I froze, and shortly afterwards he left, made uneasy by my talk of earlier failed flirtations with faith. Maybe I shouldn’t be so suspicious, but I’m wary of anyone who peddles fantasy answers to real questions, like, Why is this happening to me? When is it going to stop? And what happens when it does? I’ve been avoiding these questions for the past seven years, especially the last one ... I was intently focused on the immediate crisis, determined to deal with today before worrying about tomorrow, and avoiding altogether the Day After.

Moore faces his own death in a way that Brodkey does not; this book is all about his body and its slow deterioration. When Moore’s column appeared sporadically between 1994 and 1996 in the Guardian on a Saturday, you hoped that he was going to announce that he had been away in the sun. Sometimes, instead, what he described made you aware, in case you needed to know, just how slow and punishing and relentless Aids is: for example, the column in December 1995 in which he describes watching the credits for The Brothers McMullen, presuming they are out of focus, and then slowly realising that his left eye is the problem, his right eye having been the problem for some time.

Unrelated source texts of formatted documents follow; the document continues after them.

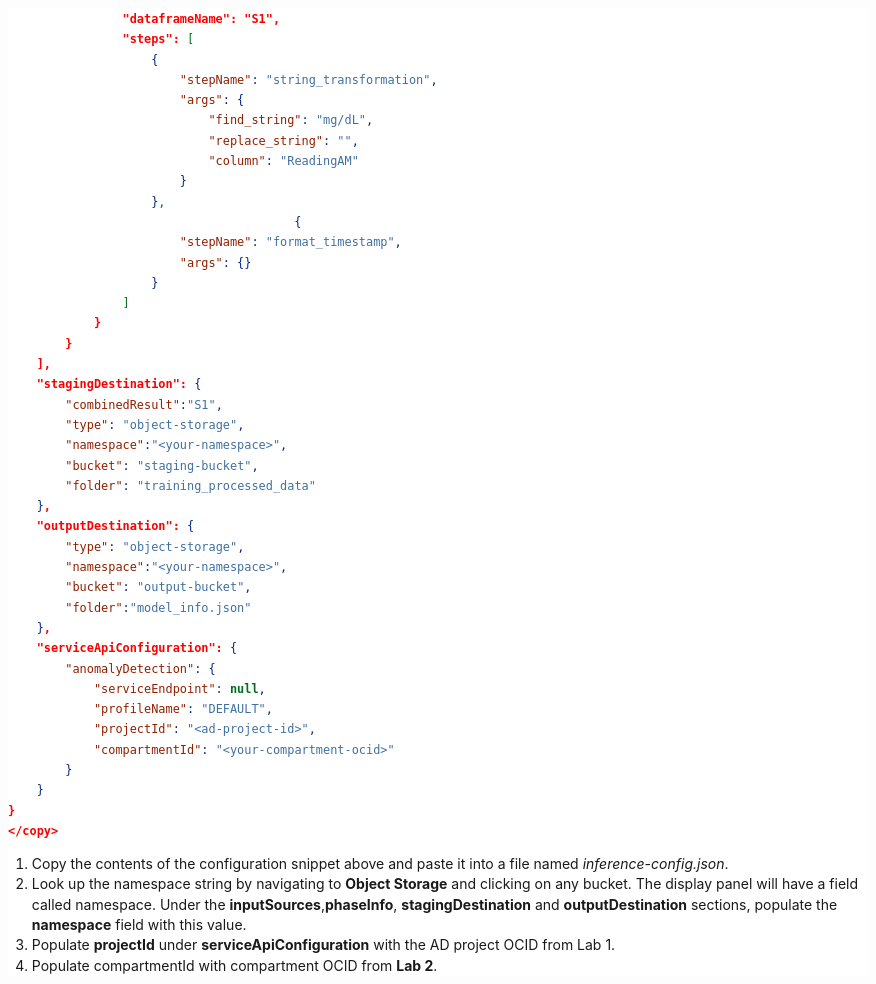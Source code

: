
 ```json
                "dataframeName": "S1",
                "steps": [
                    {
                        "stepName": "string_transformation",
                        "args": {
                            "find_string": "mg/dL",
                            "replace_string": "",
                            "column": "ReadingAM"
                        }
                    },
                                        {
                        "stepName": "format_timestamp",
                        "args": {}
                    }
                ]
            }
        }
    ],
    "stagingDestination": {
        "combinedResult":"S1",
        "type": "object-storage",
        "namespace":"<your-namespace>",
        "bucket": "staging-bucket",
        "folder": "training_processed_data"
    },
    "outputDestination": {
        "type": "object-storage",
        "namespace":"<your-namespace>",
        "bucket": "output-bucket",
        "folder":"model_info.json"
    },
    "serviceApiConfiguration": {
        "anomalyDetection": {
            "serviceEndpoint": null,
            "profileName": "DEFAULT",
            "projectId": "<ad-project-id>",
            "compartmentId": "<your-compartment-ocid>"
        }
    }
}
</copy>
```

1. Copy the contents of the configuration snippet above and paste it into a file named *inference-config.json*.
2. Look up the namespace string by navigating to **Object Storage** and clicking on any bucket. The display panel will have a field called namespace. Under the **inputSources**,**phaseInfo**, **stagingDestination** and **outputDestination** sections, populate the **namespace** field with this value. 
3. Populate **projectId** under **serviceApiConfiguration** with the AD project OCID from Lab 1.
4. Populate compartmentId with compartment OCID from **Lab 2**.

By the autumn of 1995 both Moore and Brodkey are taking 3TC with AZT (‘a toxic, limited miracle’, in Mark Doty’s phrase), and the new drug may have given them some extra time. In May 1996 Moore starts on indinavir, a protease inhibitor; he has also been told that he may have only four weeks left of sight. In July he writes: ‘My eyes have become so weak they don’t even have the strength to hallucinate and I am typing this strictly by trial and multiple error.’ In his last column in August he writes: ‘Would someone turn the lights back on, please? I can hear the splash and swish of car tyres on wet tarmac outside my window and I can hear rain rapping like fingernails on the glass, but I cannot see across the room, let alone outside, into the street.’